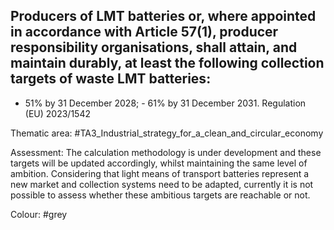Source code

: ## Producers of LMT batteries or, where appointed in accordance with Article 57(1), producer responsibility organisations, shall attain, and maintain durably, at least the following collection targets of waste LMT batteries:
- 51% by 31 December 2028; - 61% by 31 December 2031. Regulation (EU) 2023/1542

Thematic area: #TA3_Industrial_strategy_for_a_clean_and_circular_economy

Assessment: The calculation methodology is under development and these targets will be updated accordingly, whilst maintaining the same level of ambition. Considering that light means of transport batteries represent a new market and collection systems need to be adapted, currently it is not possible to assess whether these ambitious targets are reachable or not.

Colour: #grey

----------------------------------------

**TASK DETAILS:** Copy out, from the material above, each line where the word "targets" is present.

**ANSWER BOX:**
: ## Producers of LMT batteries or, where appointed in accordance with Article 57(1), producer responsibility organisations, shall attain, and maintain durably, at least the following collection targets of waste LMT batteries:
Assessment: The calculation methodology is under development and these targets will be updated accordingly, whilst maintaining the same level of ambition. Considering that light means of transport batteries represent a new market and collection systems need to be adapted, currently it is not possible to assess whether these ambitious targets are reachable or not.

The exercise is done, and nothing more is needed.